Vieillissement du monde et mondialisation du vieillissement
Michel LORIAUX
Institut de Démographie
UCL – Belgique
INTRODUCTION : EN ROUTE POUR LA PLANÈTE DES VIEUX
A l’instar des êtres humains, le monde qui les abrite vieillit et cette découverte a fait figure d’une révélation à la fin du XXème siècle. Bien sûr, il ne s’agit pas ici d’évoquer l’âge physique du monde, au sens de son avancée dans l’échelle chronologique, car quelques années en plus dans son histoire millionnaire ne changeraient guère sa face, mais bien de parler de l’âge de ses habitants, qui ne cesse de s’élever au point que la planète bleue a été rebaptisée par certains observateurs la « planète des vieux » .

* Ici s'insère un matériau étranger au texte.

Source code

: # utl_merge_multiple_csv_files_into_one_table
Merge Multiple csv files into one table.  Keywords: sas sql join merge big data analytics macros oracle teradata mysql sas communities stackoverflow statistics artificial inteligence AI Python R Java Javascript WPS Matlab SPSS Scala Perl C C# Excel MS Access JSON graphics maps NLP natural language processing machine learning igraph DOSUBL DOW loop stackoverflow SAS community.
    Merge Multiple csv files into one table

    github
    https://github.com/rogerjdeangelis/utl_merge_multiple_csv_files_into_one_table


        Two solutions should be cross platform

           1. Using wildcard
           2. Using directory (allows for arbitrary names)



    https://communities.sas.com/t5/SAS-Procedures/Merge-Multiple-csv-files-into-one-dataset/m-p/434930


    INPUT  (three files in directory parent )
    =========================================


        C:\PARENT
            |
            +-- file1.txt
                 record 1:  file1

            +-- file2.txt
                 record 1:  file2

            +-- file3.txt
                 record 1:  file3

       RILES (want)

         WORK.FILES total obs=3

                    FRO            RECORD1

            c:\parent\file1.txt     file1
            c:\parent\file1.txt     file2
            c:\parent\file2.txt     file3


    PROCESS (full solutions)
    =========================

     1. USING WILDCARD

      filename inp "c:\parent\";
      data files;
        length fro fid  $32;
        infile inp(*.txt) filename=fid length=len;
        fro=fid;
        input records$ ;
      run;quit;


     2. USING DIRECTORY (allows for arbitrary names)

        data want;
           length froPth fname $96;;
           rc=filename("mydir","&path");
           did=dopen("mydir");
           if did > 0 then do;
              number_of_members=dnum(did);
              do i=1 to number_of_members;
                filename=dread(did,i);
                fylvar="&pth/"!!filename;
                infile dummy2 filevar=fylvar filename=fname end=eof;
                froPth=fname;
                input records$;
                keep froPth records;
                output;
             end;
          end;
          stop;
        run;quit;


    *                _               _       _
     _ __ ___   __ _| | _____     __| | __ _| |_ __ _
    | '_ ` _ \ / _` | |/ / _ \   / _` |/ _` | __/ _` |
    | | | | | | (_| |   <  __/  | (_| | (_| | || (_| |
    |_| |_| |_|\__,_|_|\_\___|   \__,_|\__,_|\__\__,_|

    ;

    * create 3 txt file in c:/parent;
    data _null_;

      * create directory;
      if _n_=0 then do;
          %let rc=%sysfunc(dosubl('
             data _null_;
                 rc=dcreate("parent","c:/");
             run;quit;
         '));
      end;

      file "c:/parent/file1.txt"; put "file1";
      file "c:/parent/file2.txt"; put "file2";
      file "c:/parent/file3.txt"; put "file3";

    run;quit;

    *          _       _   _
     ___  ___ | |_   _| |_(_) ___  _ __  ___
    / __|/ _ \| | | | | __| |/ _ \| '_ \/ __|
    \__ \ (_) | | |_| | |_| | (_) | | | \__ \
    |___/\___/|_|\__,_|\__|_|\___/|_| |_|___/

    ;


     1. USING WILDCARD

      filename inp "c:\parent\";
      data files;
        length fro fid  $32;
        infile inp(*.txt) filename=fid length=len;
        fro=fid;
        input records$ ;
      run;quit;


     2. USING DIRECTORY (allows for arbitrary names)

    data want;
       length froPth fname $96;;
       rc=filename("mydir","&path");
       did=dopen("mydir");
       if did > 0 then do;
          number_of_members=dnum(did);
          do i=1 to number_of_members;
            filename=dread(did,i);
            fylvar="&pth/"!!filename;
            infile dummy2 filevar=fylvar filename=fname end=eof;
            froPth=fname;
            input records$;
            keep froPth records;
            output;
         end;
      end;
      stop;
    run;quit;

Que s’est-il donc passé qui a suscité une telle vague d’intérêt, mais aussi souvent d’inquiétude, pour un phénomène qui jusque là ne concernait guère qu’une poignée de pays industrialisés et n’excitait la curiosité que de quelques démographes ?
En fait, ceux-ci savaient déjà depuis assez longtemps que la dynamique d’une population pouvait la conduire à une transformation profonde de sa structure par âge dans le sens d’une augmentation importante de la part relative des personnes dites âgées, mais la lenteur du phénomène dans son évolution historique réelle et le fait qu’il ne semblait concerner que les pays riches incitèrent souvent les experts et les décideurs à ne pas s’en préoccuper outre mesure, exception faite de quelques visionnaires, comme Alfred Sauvy que sa hantise de la « dépopulation » amènera à désigner sans cesse le vieillissement comme un malheur collectif à combattre avec vigueur .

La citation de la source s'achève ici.